Accanto al mulino, all’ombra del gelso, avvenne la sua educazione politica e culturale quando, nel 1924, il padre e lo zio leggevano sul giornale le “puntate” sul delitto Matteotti. La cronaca dell’accaduto e le diverse ipotesi sull’efferato delitto stimolavano la sua curiosità, cosa notevole se si pensa che già a quella giovanissima età egli era spontaneamente avviato verso l’indagine storica, data la gravità del fatto storico-politico di cui si trattava.
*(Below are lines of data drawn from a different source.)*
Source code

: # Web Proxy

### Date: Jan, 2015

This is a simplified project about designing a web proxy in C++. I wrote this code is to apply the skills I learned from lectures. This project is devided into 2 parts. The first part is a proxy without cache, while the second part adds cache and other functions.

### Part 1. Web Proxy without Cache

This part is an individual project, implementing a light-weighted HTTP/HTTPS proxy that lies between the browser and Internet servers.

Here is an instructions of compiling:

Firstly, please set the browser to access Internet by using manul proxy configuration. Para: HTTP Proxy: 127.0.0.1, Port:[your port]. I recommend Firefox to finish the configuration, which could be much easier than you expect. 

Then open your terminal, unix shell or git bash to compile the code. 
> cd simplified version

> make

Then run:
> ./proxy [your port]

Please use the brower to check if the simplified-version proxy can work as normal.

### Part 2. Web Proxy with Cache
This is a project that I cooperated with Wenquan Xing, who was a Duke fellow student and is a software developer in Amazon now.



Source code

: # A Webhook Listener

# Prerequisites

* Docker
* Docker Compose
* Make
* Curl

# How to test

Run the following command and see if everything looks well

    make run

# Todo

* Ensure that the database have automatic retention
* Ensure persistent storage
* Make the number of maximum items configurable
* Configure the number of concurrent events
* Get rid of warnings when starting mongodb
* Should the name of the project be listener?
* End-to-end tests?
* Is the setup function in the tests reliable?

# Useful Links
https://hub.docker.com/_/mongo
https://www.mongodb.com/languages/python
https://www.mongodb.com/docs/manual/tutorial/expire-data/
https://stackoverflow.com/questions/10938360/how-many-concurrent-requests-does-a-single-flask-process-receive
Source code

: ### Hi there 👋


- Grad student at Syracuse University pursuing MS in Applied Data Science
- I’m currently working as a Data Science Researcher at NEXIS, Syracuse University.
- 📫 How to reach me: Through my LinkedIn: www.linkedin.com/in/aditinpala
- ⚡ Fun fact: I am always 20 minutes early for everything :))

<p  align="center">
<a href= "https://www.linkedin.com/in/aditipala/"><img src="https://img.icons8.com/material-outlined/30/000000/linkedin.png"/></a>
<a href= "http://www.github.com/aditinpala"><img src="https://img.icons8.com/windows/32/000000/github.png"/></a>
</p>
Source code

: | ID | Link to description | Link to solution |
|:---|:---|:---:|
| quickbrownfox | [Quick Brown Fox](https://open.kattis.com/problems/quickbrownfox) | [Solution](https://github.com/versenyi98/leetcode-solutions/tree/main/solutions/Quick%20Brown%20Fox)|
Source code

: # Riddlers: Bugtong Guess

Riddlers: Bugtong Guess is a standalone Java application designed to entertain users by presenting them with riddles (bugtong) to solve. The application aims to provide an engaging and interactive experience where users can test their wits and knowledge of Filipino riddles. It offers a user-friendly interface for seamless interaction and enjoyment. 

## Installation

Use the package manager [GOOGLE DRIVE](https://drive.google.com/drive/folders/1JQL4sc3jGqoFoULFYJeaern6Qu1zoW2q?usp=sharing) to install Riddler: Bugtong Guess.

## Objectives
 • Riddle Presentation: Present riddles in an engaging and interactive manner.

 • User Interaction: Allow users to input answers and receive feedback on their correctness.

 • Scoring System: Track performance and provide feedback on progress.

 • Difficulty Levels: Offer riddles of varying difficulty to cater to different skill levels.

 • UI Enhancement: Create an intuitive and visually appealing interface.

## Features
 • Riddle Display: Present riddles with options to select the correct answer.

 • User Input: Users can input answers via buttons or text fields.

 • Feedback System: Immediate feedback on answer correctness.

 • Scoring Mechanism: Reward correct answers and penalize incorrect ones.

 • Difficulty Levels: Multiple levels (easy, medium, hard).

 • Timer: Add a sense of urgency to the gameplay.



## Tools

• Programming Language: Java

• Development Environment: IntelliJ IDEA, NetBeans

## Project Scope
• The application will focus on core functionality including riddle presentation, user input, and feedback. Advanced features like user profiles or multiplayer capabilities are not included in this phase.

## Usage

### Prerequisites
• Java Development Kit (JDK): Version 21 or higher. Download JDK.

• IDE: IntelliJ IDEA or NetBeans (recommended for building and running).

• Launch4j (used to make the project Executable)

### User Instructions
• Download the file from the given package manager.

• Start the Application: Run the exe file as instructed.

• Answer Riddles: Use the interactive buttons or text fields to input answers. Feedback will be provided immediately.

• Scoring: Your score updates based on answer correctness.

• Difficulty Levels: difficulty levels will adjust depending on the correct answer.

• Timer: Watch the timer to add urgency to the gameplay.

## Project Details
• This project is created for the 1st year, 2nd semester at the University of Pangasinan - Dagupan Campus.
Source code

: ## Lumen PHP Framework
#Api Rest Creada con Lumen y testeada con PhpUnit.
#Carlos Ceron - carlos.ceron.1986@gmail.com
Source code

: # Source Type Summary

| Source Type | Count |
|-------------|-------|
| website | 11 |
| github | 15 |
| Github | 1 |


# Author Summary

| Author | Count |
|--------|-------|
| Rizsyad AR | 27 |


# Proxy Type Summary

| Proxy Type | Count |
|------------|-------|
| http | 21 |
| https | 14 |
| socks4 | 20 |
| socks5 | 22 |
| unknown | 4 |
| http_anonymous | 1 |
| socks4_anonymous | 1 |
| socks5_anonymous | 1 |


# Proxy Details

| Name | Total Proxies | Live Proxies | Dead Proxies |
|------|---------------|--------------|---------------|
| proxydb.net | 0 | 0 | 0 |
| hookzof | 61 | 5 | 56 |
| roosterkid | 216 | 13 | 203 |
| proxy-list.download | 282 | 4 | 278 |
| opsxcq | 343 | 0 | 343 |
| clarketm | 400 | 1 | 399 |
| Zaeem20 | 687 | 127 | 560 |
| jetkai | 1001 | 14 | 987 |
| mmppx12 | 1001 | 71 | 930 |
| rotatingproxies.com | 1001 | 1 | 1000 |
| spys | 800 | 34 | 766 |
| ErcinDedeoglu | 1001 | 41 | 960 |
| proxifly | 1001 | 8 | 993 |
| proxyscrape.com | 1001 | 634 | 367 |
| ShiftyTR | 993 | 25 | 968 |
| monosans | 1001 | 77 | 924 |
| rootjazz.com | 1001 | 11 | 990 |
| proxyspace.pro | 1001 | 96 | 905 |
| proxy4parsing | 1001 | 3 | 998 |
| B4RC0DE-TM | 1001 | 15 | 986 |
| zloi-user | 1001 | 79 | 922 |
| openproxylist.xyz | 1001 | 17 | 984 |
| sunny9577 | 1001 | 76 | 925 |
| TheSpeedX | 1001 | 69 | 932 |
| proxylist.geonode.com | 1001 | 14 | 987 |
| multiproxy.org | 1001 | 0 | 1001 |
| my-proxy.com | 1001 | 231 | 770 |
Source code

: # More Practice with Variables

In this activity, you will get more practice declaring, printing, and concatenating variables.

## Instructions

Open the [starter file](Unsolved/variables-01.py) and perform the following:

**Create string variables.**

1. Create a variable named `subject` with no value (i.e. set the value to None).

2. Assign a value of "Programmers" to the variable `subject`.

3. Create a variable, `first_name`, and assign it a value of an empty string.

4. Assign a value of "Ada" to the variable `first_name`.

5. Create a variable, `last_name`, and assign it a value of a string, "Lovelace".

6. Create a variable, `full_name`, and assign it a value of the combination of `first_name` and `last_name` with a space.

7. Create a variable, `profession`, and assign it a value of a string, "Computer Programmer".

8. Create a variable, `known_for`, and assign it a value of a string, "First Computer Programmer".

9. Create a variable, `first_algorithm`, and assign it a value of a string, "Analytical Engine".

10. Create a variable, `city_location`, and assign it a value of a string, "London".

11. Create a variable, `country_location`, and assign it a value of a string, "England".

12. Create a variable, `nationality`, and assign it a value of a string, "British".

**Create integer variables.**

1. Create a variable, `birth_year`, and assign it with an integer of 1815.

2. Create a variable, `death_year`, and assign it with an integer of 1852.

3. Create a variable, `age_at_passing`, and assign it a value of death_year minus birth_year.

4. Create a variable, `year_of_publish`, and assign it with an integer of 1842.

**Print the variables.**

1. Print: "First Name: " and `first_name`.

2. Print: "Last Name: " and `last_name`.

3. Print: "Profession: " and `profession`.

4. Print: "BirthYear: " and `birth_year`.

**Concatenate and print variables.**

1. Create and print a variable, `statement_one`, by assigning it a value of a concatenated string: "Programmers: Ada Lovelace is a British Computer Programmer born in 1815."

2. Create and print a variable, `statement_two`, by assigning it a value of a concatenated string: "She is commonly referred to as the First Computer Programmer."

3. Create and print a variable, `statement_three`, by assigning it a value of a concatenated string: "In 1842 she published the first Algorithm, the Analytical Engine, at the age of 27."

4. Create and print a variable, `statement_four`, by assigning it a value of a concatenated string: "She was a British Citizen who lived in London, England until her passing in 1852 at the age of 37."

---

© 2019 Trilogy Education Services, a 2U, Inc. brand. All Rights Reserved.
E sempre in quel luogo egli incontrò la cultura, purtroppo solo quella dei romanzi popolari e dei libri d’obbligo a scuola (“Cuore” e “Pinocchio”), ma pur sempre un sorgere progressivo e sempre più profondo della passione per la lettura che sarà fondamento, insieme con l’indagine storica, della sua futura attività letteraria, nutrita e feconda anche di autentica poesia.

“Ma la cultura non avrebbe senso se non fosse vivaio di fede e continuo trapianto di possibilità etiche nel cuore dell’uomo” afferma l’Autore alla fine di questo secondo racconto, essenziale per valutare la sua statura di uomo e di scrittore.


Questo saggio, assai caro allo storico, scrittore e poeta Francesco Fiumara, sarebbe dovuto uscire su La Procellaria, pregevole rivista letteraria da lui fondata a Reggio di Calabria e diretta per più di cinquant’anni. Purtroppo l’età avanzata e la salute cagionevole, nonostante la perfetta lucidità di mente propria dei suoi anni precedenti, lo costrinsero a spegnere la voce della sua creatura ed il saggio restò inedito. Da qualche mese Francesco Fiumara non è più tra noi.

Per rendere omaggio al Maestro e ricordarlo nella sua vitalità giovanile ho pregato il direttore di Pomezia-Notizie, Domenico Defelice, di realizzare il desiderio del comune Amico, pubblicando sulla sua rivista il saggio che Fiumara, appena lo lesse, considerò come un dono prezioso.